Activity:
In the material below, find the line with "## Useful links" and the line with "Science for Everyone". Output exactly those two lines and all lines between them, leaving out pictures.

** Opening Information block **

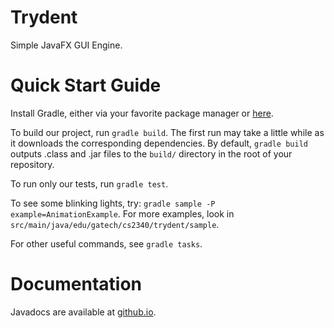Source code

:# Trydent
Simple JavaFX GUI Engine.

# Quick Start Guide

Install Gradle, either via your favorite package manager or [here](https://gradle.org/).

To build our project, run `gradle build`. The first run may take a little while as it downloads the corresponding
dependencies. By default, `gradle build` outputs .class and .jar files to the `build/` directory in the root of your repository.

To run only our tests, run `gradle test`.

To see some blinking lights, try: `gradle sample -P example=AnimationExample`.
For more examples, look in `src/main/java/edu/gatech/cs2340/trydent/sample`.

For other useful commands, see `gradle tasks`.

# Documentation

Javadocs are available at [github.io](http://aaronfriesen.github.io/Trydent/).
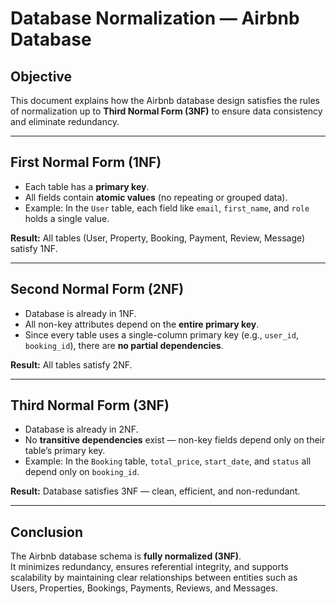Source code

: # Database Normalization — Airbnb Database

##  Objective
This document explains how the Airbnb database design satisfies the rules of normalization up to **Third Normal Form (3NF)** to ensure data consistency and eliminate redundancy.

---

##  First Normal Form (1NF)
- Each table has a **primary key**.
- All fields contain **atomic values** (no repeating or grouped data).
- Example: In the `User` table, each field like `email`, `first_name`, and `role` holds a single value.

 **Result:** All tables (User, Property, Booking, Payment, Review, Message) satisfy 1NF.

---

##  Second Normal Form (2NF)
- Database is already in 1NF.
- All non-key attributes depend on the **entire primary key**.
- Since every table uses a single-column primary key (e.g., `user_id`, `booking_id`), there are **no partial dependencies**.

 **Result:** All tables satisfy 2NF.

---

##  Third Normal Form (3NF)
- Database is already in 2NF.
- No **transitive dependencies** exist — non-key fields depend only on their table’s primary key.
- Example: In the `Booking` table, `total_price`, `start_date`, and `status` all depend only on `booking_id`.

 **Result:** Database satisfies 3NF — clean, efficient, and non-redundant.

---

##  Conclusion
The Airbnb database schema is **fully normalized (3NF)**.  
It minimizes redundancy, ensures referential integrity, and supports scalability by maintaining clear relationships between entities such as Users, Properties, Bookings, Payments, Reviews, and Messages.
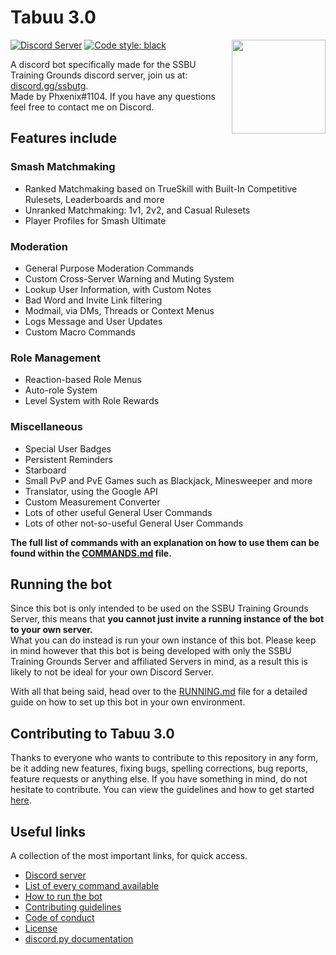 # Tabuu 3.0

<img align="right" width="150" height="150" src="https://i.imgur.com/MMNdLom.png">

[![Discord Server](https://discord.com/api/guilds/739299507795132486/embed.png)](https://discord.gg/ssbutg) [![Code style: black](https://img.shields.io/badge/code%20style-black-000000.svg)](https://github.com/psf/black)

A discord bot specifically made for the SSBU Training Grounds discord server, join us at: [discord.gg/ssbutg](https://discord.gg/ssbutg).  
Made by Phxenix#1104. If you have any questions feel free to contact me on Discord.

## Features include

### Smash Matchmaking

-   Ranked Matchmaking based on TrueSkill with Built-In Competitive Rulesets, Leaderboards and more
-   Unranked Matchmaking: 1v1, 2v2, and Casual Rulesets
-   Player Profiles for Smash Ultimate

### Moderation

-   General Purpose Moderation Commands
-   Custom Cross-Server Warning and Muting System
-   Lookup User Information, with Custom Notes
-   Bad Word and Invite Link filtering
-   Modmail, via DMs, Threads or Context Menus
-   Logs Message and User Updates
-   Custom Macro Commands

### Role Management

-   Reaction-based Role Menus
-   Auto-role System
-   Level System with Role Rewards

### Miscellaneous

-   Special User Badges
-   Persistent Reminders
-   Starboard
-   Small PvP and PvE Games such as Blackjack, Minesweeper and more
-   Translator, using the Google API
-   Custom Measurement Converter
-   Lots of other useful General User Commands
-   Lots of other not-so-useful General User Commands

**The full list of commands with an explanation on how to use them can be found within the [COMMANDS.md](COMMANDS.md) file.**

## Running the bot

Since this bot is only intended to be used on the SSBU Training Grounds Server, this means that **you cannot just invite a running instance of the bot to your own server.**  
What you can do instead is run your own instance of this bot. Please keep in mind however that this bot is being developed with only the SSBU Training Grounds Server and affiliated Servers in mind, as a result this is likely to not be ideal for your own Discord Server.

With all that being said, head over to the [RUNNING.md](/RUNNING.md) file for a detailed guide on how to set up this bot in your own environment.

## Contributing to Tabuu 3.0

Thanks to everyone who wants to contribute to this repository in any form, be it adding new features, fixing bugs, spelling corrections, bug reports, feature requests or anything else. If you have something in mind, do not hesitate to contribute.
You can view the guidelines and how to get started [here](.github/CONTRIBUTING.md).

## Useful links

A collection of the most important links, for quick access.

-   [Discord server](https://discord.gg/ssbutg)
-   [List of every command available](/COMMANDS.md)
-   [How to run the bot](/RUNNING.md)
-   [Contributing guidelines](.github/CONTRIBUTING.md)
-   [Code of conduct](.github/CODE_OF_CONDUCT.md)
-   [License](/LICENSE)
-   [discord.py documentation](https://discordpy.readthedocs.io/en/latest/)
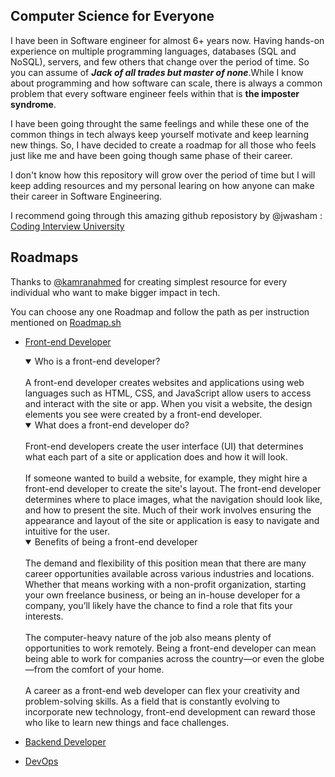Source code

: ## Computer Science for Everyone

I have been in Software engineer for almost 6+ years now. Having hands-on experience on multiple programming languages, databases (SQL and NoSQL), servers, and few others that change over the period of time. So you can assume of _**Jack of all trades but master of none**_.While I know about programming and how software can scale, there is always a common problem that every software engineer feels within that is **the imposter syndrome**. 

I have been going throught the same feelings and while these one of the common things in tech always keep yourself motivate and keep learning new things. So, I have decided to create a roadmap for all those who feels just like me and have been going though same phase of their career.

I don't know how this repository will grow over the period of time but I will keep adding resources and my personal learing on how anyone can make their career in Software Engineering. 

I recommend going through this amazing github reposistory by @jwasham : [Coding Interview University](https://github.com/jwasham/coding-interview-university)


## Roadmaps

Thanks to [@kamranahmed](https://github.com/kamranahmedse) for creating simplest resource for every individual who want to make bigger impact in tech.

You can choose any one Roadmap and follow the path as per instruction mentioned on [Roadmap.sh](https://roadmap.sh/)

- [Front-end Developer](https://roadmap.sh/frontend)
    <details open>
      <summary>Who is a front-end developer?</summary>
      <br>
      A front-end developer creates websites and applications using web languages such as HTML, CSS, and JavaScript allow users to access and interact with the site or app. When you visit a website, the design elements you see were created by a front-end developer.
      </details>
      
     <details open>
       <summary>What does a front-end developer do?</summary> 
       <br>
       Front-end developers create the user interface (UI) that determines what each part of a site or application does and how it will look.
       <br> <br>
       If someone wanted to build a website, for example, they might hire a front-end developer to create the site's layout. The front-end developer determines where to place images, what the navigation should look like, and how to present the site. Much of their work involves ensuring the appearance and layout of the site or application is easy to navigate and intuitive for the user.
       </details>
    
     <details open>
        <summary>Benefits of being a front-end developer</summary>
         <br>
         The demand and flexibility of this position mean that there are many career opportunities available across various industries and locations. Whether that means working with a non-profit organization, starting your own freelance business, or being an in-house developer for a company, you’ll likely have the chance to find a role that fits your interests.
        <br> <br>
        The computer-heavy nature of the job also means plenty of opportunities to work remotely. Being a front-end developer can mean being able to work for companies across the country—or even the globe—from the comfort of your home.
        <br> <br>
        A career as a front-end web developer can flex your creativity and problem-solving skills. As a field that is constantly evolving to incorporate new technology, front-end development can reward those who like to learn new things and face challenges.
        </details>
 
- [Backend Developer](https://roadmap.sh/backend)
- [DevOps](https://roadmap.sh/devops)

** Closing Information block **

Result of this task:
## Useful links

A collection of the most important links, for quick access.

-   [Discord server](https://discord.gg/ssbutg)
-   [List of every command available](/COMMANDS.md)
-   [How to run the bot](/RUNNING.md)
-   [Contributing guidelines](.github/CONTRIBUTING.md)
-   [Code of conduct](.github/CODE_OF_CONDUCT.md)
-   [License](/LICENSE)
-   [discord.py documentation](https://discordpy.readthedocs.io/en/latest/)
Source code

: ## Computer Science for Everyone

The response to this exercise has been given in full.